Hoffman P C, Arnow P M, Goldmann D A, Parrott P L, Stamm W E, McGowan J E
JAMA. 1976 Nov 1;236(18):2073-5.
A substantial increase in blood cultures positive for a Serratia marcescens strain unusually sensitive to antibiotics was noted in two large hospitals within six months. Because the patients' illnesses seemed incompatible with Serratia bacteremia, contamination of blood cultures was suspected. Investigation suggested that pediatric-sized vacuum tubes containing ethylenediamine tetraacetic acid (EDTA) were the source of the organisms, and the epidemic strain of Serratia was recovered from 41 (35%) of the 116 tubes cultured. Mock trials showed that reflux from tube to syringe can occur while vacuum tubes are being filled. Because contaminated EDTA tubes were sometimes inoculated before blood culture bottles in these hospitals, cross-contamination occurred. Most evacuated specimen tubes are not guaranteed sterile by the manufacturer. False-positive blood cultures stemming from the use of nonsterile tubes can be eliminated by inoculating blood culture bottles before other specimen tubes. Because false-positive blood cultures may lead to unnecessary antibiotic therapy, health-care workers should guard against the potential hazard associated with use of these tubes.
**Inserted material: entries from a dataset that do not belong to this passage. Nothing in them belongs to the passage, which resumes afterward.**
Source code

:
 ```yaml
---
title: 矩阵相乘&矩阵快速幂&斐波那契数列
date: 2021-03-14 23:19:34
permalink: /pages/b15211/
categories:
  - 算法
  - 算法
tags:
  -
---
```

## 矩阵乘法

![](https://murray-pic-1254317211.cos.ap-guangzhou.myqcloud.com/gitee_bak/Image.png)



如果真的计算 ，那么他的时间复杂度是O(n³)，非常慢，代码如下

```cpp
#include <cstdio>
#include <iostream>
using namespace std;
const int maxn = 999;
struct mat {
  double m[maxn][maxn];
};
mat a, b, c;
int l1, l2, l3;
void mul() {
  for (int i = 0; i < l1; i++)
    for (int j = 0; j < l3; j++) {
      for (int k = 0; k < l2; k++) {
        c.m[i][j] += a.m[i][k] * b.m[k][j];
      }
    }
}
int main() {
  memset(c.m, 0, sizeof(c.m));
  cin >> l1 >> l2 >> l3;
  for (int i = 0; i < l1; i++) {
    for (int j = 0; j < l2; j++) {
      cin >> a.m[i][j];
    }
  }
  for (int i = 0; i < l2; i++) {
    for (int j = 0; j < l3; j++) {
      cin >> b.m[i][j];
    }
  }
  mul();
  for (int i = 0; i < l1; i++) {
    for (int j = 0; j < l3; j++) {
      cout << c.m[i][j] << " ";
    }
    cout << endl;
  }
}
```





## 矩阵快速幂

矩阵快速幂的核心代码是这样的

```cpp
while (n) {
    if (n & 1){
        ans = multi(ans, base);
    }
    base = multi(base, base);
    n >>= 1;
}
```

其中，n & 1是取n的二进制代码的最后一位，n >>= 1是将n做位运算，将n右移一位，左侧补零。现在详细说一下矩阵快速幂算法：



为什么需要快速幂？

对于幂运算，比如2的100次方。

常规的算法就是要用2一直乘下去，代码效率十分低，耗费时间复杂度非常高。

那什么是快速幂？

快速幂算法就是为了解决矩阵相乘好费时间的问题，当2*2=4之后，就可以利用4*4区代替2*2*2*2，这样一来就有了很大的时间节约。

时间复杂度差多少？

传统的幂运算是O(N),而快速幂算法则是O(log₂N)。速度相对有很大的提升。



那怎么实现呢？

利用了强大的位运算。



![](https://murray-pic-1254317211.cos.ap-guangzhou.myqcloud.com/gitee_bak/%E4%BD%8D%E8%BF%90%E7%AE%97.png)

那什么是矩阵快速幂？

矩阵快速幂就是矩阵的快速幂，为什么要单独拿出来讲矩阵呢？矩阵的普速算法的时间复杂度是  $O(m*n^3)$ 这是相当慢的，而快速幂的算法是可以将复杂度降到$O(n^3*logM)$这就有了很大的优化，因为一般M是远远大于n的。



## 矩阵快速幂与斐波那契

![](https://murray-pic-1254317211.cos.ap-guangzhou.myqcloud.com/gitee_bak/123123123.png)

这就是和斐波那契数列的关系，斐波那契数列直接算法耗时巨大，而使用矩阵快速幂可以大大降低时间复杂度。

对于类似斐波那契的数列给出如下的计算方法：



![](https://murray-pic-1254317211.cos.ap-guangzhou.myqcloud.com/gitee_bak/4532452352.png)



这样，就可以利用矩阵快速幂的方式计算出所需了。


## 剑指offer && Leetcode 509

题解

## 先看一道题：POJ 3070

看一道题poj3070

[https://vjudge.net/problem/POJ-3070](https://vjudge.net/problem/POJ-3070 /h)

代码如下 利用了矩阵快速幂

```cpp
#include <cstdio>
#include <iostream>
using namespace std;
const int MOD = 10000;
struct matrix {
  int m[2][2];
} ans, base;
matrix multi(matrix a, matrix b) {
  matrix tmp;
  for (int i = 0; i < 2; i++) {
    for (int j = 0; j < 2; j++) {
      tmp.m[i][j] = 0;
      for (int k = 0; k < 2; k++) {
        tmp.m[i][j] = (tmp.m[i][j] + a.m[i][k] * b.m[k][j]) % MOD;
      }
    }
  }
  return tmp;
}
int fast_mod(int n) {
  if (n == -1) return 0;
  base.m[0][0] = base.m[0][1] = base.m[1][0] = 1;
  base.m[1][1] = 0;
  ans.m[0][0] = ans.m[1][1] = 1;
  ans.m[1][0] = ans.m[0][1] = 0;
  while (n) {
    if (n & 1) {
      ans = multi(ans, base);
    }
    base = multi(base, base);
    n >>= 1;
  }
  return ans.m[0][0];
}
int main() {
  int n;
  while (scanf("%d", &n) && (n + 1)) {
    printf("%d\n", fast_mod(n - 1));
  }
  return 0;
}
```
在六个月内,两家大型医院中对多种抗生素异常敏感的粘质沙雷氏菌血培养阳性结果大幅增加。由于患者的病情似乎与粘质沙雷氏菌菌血症不符,因此怀疑血培养受到污染。调查表明,含有乙二胺四乙酸(EDTA)的儿科尺寸真空管是这些微生物的来源,在培养的116支真空管中,有41支(35%)培养出了粘质沙雷氏菌流行菌株。模拟试验表明,在真空管装液时,液体可能会从管子回流到注射器中。由于在这些医院中,有时在血培养瓶之前接种了受污染的EDTA管,从而发生了交叉污染。大多数真空采血管制造商并不保证其无菌。通过在接种其他标本管之前先接种血培养瓶,可以消除因使用非无菌管导致的血培养假阳性结果。由于血培养假阳性结果可能导致不必要的抗生素治疗,医护人员应防范使用这些管子带来的潜在危害。